Activity — Throughout the listing below, show every line in which "apps" occurs.

Information given —

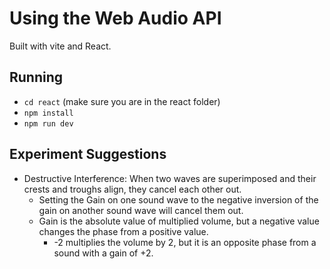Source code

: # Using the Web Audio API

Built with vite and React.

## Running

- `cd react` (make sure you are in the react folder)
- `npm install`
- `npm run dev`

## Experiment Suggestions

- Destructive Interference: When two waves are superimposed and their crests and troughs align, they cancel each other out.
  - Setting the Gain on one sound wave to the negative inversion of the gain on another sound wave will cancel them out.
  - Gain is the absolute value of multiplied volume, but a negative value changes the phase from a positive value.
    - -2 multiplies the volume by 2, but it is an opposite phase from a sound with a gain of +2.
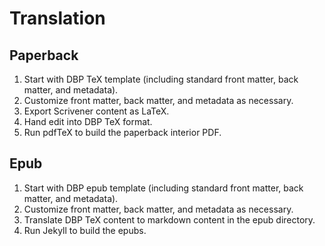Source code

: # Translation

## Paperback

1. Start with DBP TeX template (including standard front matter, back matter, and metadata).
1. Customize front matter, back matter, and metadata as necessary.
1. Export Scrivener content as LaTeX.
1. Hand edit into DBP TeX format.
1. Run pdfTeX to build the paperback interior PDF.


## Epub

1. Start with DBP epub template (including standard front matter, back matter, and metadata).
1. Customize front matter, back matter, and metadata as necessary.
1. Translate DBP TeX content to markdown content in the epub directory.
1. Run Jekyll to build the epubs.

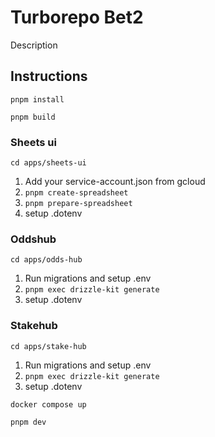 # Turborepo Bet2

Description

## Instructions
`pnpm install`

`pnpm build`

### Sheets ui
``cd apps/sheets-ui``
1. Add your service-account.json from gcloud
2. ``pnpm create-spreadsheet``
3. ``pnpm prepare-spreadsheet``
4. setup .dotenv

### Oddshub
``cd apps/odds-hub``
1. Run migrations and setup .env
2. ``pnpm exec drizzle-kit generate  ``
3. setup .dotenv

### Stakehub
``cd apps/stake-hub``
1. Run migrations and setup .env
2. ``pnpm exec drizzle-kit generate  ``
3. setup .dotenv

`docker compose up`

`pnpm dev`
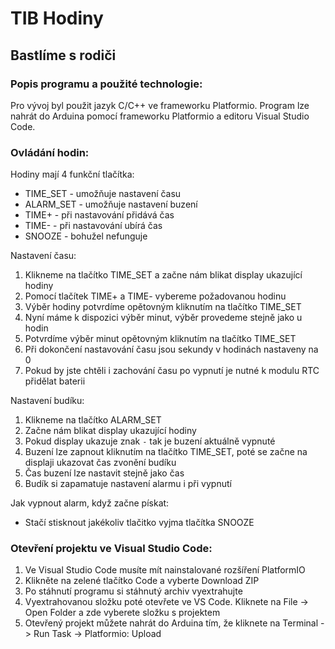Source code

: # TIB Hodiny 
## Bastlíme s rodiči 

### Popis programu a použité technologie:

Pro vývoj byl použit jazyk C/C++ ve frameworku Platformio.
Program lze nahrát do Arduina pomocí frameworku Platformio a editoru Visual Studio Code.

### Ovládání hodin:

Hodiny mají 4 funkční tlačítka:
- TIME_SET - umožňuje nastavení času
- ALARM_SET - umožňuje nastavení buzení
- TIME+ - při nastavování přidává čas
- TIME- - při nastavování ubírá čas
- SNOOZE - bohužel nefunguje

Nastavení času:
1. Klikneme na tlačítko TIME_SET a začne nám blikat display ukazující hodiny
2. Pomocí tlačítek TIME+ a TIME- vybereme požadovanou hodinu
3. Výběr hodiny potvrdíme opětovným kliknutím na tlačítko TIME_SET
4. Nyní máme k dispozici výběr minut, výběr provedeme stejně jako u hodin
5. Potvrdíme výběr minut opětovným kliknutím na tlačítko TIME_SET
6. Při dokončení nastavování času jsou sekundy v hodinách nastaveny na 0
7. Pokud by jste chtěli i zachování času po vypnutí je nutné k modulu RTC přidělat baterii

Nastavení budíku:
1. Klikneme na tlačítko ALARM_SET
2. Začne nám blikat display ukazující hodiny
3. Pokud display ukazuje znak `-` tak je buzení aktuálně vypnuté
4. Buzení lze zapnout kliknutím na tlačítko TIME_SET, poté se začne na displaji ukazovat čas zvonění budíku
5. Čas buzení lze nastavit stejně jako čas
6. Budík si zapamatuje nastavení alarmu i při vypnutí

Jak vypnout alarm, když začne pískat:
- Stačí stisknout jakékoliv tlačitko vyjma tlačítka SNOOZE


### Otevření projektu ve Visual Studio Code:
1. Ve Visual Studio Code musíte mít nainstalované rozšíření PlatformIO
2. Klikněte na zelené tlačítko Code a vyberte Download ZIP
3. Po stáhnutí programu si stáhnutý archiv vyextrahujte
4. Vyextrahovanou složku poté otevřete ve VS Code. Kliknete na File -> Open Folder a zde vyberete složku s projektem
5. Otevřený projekt můžete nahrát do Arduina tím, že kliknete na Terminal -> Run Task -> Platformio: Upload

Result —
``cd apps/sheets-ui``
``cd apps/odds-hub``
``cd apps/stake-hub``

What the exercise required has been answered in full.